Chronic obstructive pulmonary disease (COPD) was well represented at the meeting this year, with a stimulating symposium focusing on the science and impact of exacerbations. Spoken sessions on a novel in vivo model of human rhinovirus infection1 and application of real‐time quantitative polymerase chain reaction for the detection of bacteria2 opened platforms for improved understanding of the infectious mechanisms of exacerbations. There was evidence to suggest that prolonged exacerbation in smokers may be related to impaired neutrophil activation.3 Smoking cannabis was related to greater airflow obstruction than cigarettes,4 re‐enforcing the need to address all smoking cessation.
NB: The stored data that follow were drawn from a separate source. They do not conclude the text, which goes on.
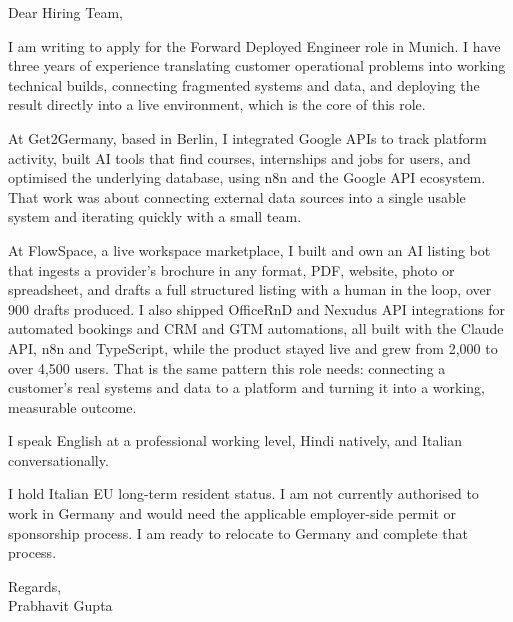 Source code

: \documentclass[a4paper,11pt]{article}
\begin{document}
Dear Hiring Team,

I am writing to apply for the Forward Deployed Engineer role in Munich. I have three years of experience translating customer operational problems into working technical builds, connecting fragmented systems and data, and deploying the result directly into a live environment, which is the core of this role.

At Get2Germany, based in Berlin, I integrated Google APIs to track platform activity, built AI tools that find courses, internships and jobs for users, and optimised the underlying database, using n8n and the Google API ecosystem. That work was about connecting external data sources into a single usable system and iterating quickly with a small team.

At FlowSpace, a live workspace marketplace, I built and own an AI listing bot that ingests a provider's brochure in any format, PDF, website, photo or spreadsheet, and drafts a full structured listing with a human in the loop, over 900 drafts produced. I also shipped OfficeRnD and Nexudus API integrations for automated bookings and CRM and GTM automations, all built with the Claude API, n8n and TypeScript, while the product stayed live and grew from 2,000 to over 4,500 users. That is the same pattern this role needs: connecting a customer's real systems and data to a platform and turning it into a working, measurable outcome.

I speak English at a professional working level, Hindi natively, and Italian conversationally.

I hold Italian EU long-term resident status. I am not currently authorised to work in Germany and would need the applicable employer-side permit or sponsorship process. I am ready to relocate to Germany and complete that process.

Regards,\\
Prabhavit Gupta
\end{document}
The consequences of depression in COPD, in particular the associations with mental and general fatigue,5 relation to reduced time spent outdoors, health‐related quality of life6 and failure to complete pulmonary rehabilitation,7 were discussed in several sessions. Randomised controlled trials are needed to investigate reports of benefit from pulmonary rehabilitation initiated during admission for acute exacerbation8 and in maintenance of weekly supervised exercise sessions.9 An assessment of the national availability, need, cost‐effectiveness and outcome of pulmonary rehabilitation10,11 may be facilitated by a national register.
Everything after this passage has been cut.